Ci sono anche coloro che la vita invece la prendono in mano e la schiaffeggiano. Oppure quelli che non si rendono nemmeno conto esista. La danno per scontata, ovvia, svalutandola ad ogni gesto e in ogni occasione in cui qualcosa di inutile diventa più importante, mettendola in secondo piano.
Quindi sì, sono un’opera d’arte e posso piacere o meno. I critici mi valuteranno e troveranno il buono e il cattivo. Ci saranno addirittura estimatori che vorranno possedermi, non come coloro che ti comprano e poi ti cedono alle varie mostre mantenendo di te solo la fattura d’acquisto, o quelli che in mezzo a tante altre opere d’arte ti osservano solo di tanto in tanto.
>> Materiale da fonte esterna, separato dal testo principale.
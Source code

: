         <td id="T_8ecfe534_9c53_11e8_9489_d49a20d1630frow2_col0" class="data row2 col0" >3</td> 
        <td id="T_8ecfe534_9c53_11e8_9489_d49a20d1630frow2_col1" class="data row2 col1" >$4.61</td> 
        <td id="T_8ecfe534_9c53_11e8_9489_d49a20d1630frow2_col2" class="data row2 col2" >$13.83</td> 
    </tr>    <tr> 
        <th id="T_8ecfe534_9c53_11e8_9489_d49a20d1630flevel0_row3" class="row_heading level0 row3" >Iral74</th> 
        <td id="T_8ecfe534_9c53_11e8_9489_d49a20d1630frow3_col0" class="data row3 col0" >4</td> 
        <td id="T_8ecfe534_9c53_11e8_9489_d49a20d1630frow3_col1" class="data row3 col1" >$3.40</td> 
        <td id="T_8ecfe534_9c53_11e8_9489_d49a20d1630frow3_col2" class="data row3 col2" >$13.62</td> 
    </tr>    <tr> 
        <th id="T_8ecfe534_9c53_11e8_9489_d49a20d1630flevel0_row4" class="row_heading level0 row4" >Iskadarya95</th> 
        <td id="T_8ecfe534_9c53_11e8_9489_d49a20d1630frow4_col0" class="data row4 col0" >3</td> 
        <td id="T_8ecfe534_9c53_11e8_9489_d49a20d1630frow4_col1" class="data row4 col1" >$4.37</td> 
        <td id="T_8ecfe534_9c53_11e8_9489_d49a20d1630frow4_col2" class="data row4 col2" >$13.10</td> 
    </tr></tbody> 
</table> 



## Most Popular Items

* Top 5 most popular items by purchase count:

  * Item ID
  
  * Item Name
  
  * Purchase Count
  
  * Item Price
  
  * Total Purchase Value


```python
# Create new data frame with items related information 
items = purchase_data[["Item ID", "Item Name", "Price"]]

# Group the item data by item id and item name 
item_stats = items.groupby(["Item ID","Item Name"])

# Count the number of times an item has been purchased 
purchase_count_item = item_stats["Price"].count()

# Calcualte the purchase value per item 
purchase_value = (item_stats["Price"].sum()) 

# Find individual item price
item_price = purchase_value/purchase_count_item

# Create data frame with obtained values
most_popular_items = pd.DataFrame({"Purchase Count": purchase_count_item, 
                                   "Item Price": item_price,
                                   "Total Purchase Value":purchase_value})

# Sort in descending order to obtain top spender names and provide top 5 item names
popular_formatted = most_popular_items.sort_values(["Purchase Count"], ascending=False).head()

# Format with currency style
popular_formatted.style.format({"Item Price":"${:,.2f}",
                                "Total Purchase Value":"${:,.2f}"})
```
Vorranno avermi con loro tutto il tempo. Osservarmi, guardarmi evolvere mentre la mia creatrice continuerà a lasciare segni, e con il passare del tempo acquisirò sempre più valore.
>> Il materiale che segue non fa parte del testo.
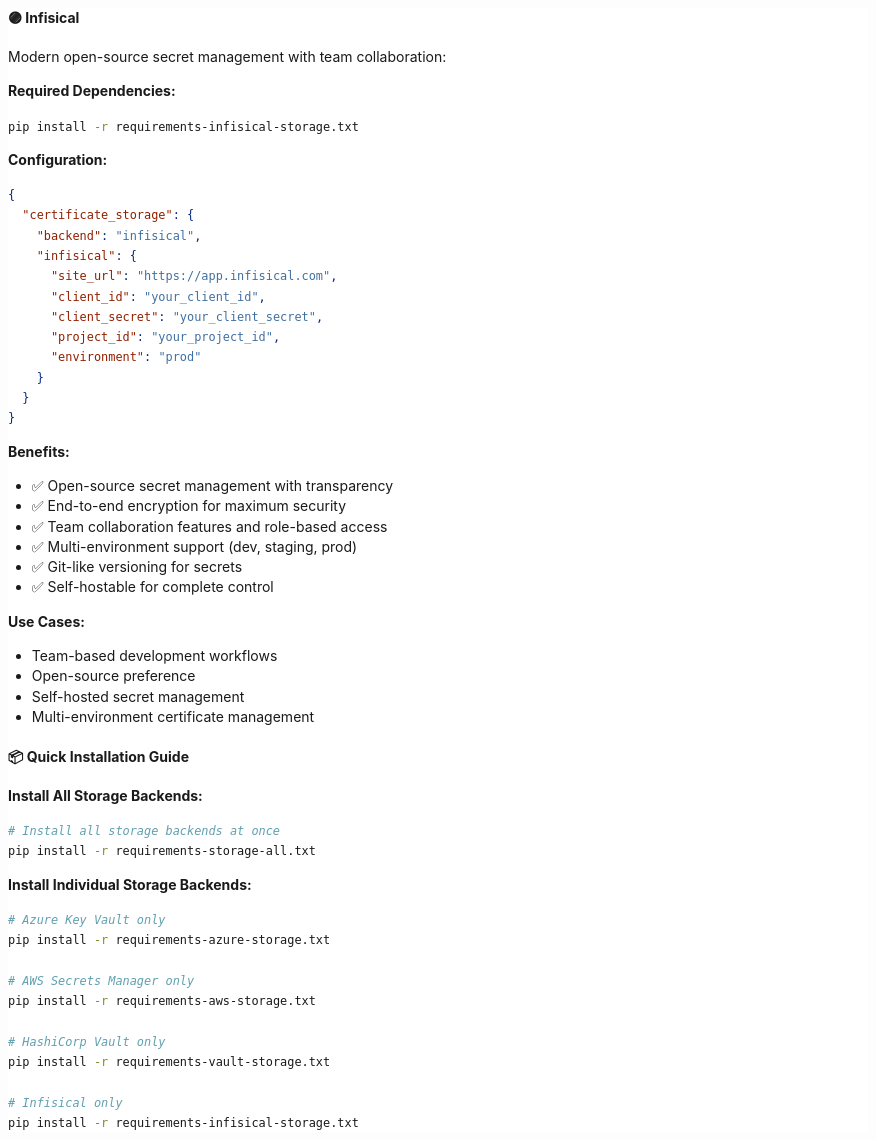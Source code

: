 #### 🟣 Infisical
Modern open-source secret management with team collaboration:

**Required Dependencies:**
```bash
pip install -r requirements-infisical-storage.txt
```

**Configuration:**
```json
{
  "certificate_storage": {
    "backend": "infisical",
    "infisical": {
      "site_url": "https://app.infisical.com",
      "client_id": "your_client_id",
      "client_secret": "your_client_secret",
      "project_id": "your_project_id",
      "environment": "prod"
    }
  }
}
```

**Benefits:**
- ✅ Open-source secret management with transparency
- ✅ End-to-end encryption for maximum security
- ✅ Team collaboration features and role-based access
- ✅ Multi-environment support (dev, staging, prod)
- ✅ Git-like versioning for secrets
- ✅ Self-hostable for complete control

**Use Cases:**
- Team-based development workflows
- Open-source preference
- Self-hosted secret management
- Multi-environment certificate management

#### 📦 Quick Installation Guide

**Install All Storage Backends:**
```bash
# Install all storage backends at once
pip install -r requirements-storage-all.txt
```

**Install Individual Storage Backends:**
```bash
# Azure Key Vault only
pip install -r requirements-azure-storage.txt

# AWS Secrets Manager only  
pip install -r requirements-aws-storage.txt

# HashiCorp Vault only
pip install -r requirements-vault-storage.txt

# Infisical only
pip install -r requirements-infisical-storage.txt
```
Le opere d’arte però si sa, spesso e volentieri sono fraintese, non sono capite, spesso svalutate, talvolta disprezzate anche da coloro che possono intendersene o meno, e soprattutto passano inosservate fino a quando qualcuno punta il faretto su di loro. Essere un’opera d’arte è un peso. Ha un prezzo che non viene mai ribassato. Ti fa rimanere lì, chiusa in una scatola in attesa di uno scopritore, dopo essere passata per le mani di altri che ti hanno osservata tenendoti davanti a loro, poggiandoti al muro, con una mano che sorregge il mento e l’altra che punta a caso. “Hmm, no” diranno. Oppure sotto una bella luce ti guarderanno con occhi diversi da quelli che ti definiranno quando la cara dolce vita deciderà di mostrarti loro al buio, e lo fa spesso. Al buio non ti riconosceranno e penseranno che non sei come pensavano. Penseranno che ciò che li attraeva prima ora sia scomparso, che qualcosa si sia rotto, che tu sia difettosa. Nessuno vuole un’opera d’arte rotta. In realtà sei solo nascosta dal buio. Ma loro che saranno andati a cercare altra luce, non lo sapranno.
La dura legge delle opere d’arte. Quelle che a volte vanno anche restaurate, e adesso tocca a me.